Member of the New Zealand Parliament for Hamilton East
- In office 25 November 1972 – 30 October 1975
- Succeeded by: Ian Shearer

Personal details
- Born: Anthony Trevelyan Rogers 12 July 1913 New Plymouth, New Zealand
- Died: 18 August 2009 (aged 96) Hamilton, New Zealand
- Party: Labour
- Spouse: Pru Romilly ​ ​(m. 1945; died 1998)​
- Relations: Denis Rogers (brother)
- Children: 4

= Rufus Rogers =

New Zealand medical practitioner and politician

Anthony Trevelyan "Rufus" Rogers (12 July 1913 - 18 August 2009) was a New Zealand medical doctor and a politician of the Labour Party.

==Biography==
Rogers was born in New Plymouth on 12 July 1913, the son of Eugene Trevelyan "Tim" Rogers and Gwendoline Rogers. The doctor who delivered him spotted some rust-coloured hairs on his head and wanted to call him a "haematite", but his mother insisted that if anything, he was to be called Rufus. That name always stuck. Rogers was educated at Whitiora School and Hamilton High School, as well as Nelson College from 1930 to 1931, and the University of Otago, where he completed MB ChB degrees in 1938.

Rogers served with the Royal Army Medical Corps from 1939 to 1946. On 27 January 1945, he married Prudence Cecilia Romilly at St Mary's Church, Newick, Sussex, England, and the couple went on to have four children. Returning to New Zealand, Rogers practised in Hamilton as a general practitioner from 1946.

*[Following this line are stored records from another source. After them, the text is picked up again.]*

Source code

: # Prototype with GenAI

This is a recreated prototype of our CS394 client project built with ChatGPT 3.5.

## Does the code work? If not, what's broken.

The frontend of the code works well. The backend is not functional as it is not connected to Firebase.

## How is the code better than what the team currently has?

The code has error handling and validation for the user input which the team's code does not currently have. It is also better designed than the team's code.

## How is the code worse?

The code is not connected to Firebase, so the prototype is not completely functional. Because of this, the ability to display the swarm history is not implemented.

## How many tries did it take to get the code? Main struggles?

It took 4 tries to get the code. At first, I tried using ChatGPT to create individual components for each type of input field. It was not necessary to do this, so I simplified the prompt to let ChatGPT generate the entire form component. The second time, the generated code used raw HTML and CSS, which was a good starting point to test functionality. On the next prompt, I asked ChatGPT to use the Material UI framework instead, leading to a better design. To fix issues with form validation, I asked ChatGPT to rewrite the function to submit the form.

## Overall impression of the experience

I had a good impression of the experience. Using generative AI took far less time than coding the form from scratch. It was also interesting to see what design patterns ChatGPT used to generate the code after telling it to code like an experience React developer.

In 1956, a local campaign began to have a university in Hamilton. The barrister and solicitor Douglas Seymour chaired the lobby group for the first five years, and was succeeded in that role by Rogers. In 1964, their work was done and the University of Waikato was officially opened by the governor-general, Sir Bernard Fergusson. Rogers' brother, Denis Rogers, was the university's first chancellor from 1964 to 1969.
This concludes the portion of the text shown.